Speaker John A. Boehner of Ohio cast doubt Tuesday on the administration's claim that it did not inform members of Congress about the prisoner swap that freed Sgt. Bowe Bergdahl due to a fear of leaks, and said the swap will lead to consequences.
"The biggest issue here is a violation of a policy that the United States has had for many, many years that we don't negotiate with terrorists," he said. "The fact is we have violated that policy and as a result, this made America less safe, here and all around the world. And we're going to pay for it. There is not any doubt in my mind there are going to be costs ... lost lives, associated with what came out of this."
Boehner said he and several other members of Congress were briefed multiple times in the run up to the special forces raid of Osama bin Laden's compound in Pakistan.

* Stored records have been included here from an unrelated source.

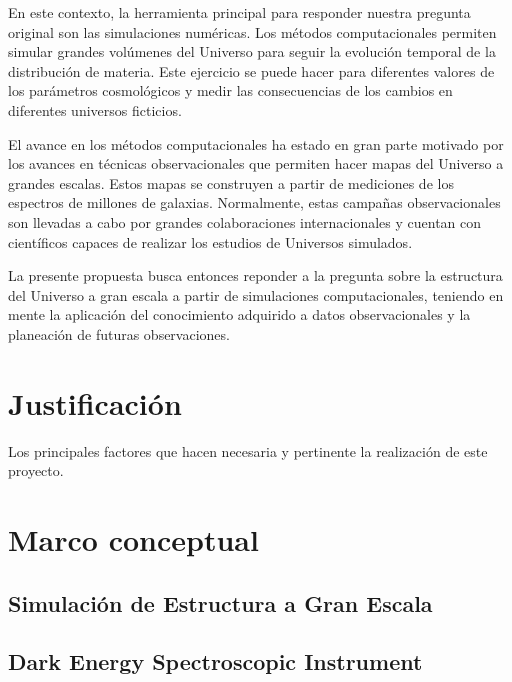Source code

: \documentclass[12pt]{article}
\begin{document}
En este contexto, la herramienta principal para responder nuestra
pregunta original son las simulaciones num\'ericas. Los 
m\'etodos computacionales permiten simular grandes
vol\'umenes del Universo para seguir la evoluci\'on temporal de la
distribuci\'on de materia. Este ejercicio se puede hacer para
diferentes valores de los par\'ametros cosmol\'ogicos y 
medir las consecuencias de los cambios en diferentes universos
ficticios.  

El avance en los m\'etodos computacionales ha estado en gran parte
motivado por los avances en t\'ecnicas observacionales que permiten
hacer mapas del Universo a grandes escalas. Estos mapas se construyen
a partir de mediciones de los espectros de millones de
galaxias. Normalmente, estas campa\~nas observacionales son llevadas a
cabo por grandes colaboraciones internacionales y cuentan  con
cient\'ificos capaces de realizar los estudios de Universos simulados.

La presente propuesta busca entonces reponder a la pregunta sobre la
estructura del Universo a gran escala a partir de simulaciones
computacionales, teniendo en mente la aplicaci\'on del conocimiento
adquirido a datos observacionales y la planeaci\'on de futuras
observaciones.

\section{Justificaci\'on}

Los principales factores que hacen necesaria y pertinente la
realizaci\'on de este proyecto.

\section{Marco conceptual}


\subsection*{Simulaci\'on de Estructura a Gran Escala}

\subsection*{Dark Energy Spectroscopic Instrument}
\end{document}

"Six times before Osama bin Laden was taken down I was briefed on it. I was briefed multiple times over the course of the six months. I was given a heads up several days before it happened. So this idea that they couldn't trust us with not leaking anything, it's just not true," Boehner told reporters. Boehner is a member of a group of eight congressional leaders and intelligence committee heads who are routinely briefed on classified matters. But he said he was never given specifics about the trade, which freed five Taliban prisoners from Guantánamo Bay, Cuba, in exchange for Bergdahl.
"I was never briefed about a 5-to-1 swap, nor were there any names. There was a discussion several years ago about efforts to get Bergdahl back, and we're glad that he's back. But I was never briefed on any specific negotiations," he said.